### ASSIGNED TASK
Pull out every line with the word "definition" from the entries below.
*** Begin section ***
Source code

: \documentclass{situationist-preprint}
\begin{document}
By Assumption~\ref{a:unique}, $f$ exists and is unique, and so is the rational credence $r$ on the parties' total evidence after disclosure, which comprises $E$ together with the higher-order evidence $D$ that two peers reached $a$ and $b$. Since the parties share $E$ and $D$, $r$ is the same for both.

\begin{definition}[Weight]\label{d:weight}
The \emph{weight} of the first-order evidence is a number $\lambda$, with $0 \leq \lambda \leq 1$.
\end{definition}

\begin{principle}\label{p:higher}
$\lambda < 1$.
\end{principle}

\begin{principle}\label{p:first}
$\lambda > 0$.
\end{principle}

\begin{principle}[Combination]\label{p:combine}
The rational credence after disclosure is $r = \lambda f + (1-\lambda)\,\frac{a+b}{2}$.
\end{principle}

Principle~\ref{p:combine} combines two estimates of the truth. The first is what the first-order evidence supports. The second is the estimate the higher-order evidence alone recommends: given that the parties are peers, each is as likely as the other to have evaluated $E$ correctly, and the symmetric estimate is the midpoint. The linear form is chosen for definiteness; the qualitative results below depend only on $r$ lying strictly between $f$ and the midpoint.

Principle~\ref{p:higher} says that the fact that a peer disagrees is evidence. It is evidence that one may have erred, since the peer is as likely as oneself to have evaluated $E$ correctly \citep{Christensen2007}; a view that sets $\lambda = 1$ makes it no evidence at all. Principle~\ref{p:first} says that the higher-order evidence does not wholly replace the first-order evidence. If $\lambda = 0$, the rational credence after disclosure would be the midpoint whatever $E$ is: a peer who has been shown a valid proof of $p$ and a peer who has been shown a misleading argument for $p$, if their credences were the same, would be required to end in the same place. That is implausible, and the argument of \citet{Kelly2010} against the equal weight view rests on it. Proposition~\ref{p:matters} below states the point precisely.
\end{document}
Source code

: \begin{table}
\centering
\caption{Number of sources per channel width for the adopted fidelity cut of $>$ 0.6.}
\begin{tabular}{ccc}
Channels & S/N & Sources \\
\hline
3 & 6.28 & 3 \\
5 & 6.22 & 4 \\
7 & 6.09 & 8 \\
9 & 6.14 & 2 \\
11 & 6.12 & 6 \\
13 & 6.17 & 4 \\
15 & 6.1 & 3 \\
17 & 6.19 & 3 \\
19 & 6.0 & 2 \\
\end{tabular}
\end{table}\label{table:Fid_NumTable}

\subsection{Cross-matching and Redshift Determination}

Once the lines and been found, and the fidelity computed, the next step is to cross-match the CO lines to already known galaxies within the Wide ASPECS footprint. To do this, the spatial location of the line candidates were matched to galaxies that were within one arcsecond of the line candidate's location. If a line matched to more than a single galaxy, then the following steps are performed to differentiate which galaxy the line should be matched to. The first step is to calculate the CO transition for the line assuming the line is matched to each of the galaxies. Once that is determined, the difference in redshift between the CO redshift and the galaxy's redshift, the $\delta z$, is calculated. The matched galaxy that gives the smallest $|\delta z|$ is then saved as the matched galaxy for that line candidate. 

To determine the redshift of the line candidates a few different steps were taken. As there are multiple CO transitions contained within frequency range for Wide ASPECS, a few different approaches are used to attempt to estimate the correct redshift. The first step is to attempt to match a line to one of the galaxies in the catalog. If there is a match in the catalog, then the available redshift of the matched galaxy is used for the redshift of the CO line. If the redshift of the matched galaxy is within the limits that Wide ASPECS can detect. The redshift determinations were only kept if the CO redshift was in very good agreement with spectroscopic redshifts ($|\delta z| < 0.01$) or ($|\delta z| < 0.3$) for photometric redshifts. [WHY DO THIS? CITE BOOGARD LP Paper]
*** End section ***
### TASK OUTPUT
\begin{definition}[Weight]\label{d:weight}
\end{definition}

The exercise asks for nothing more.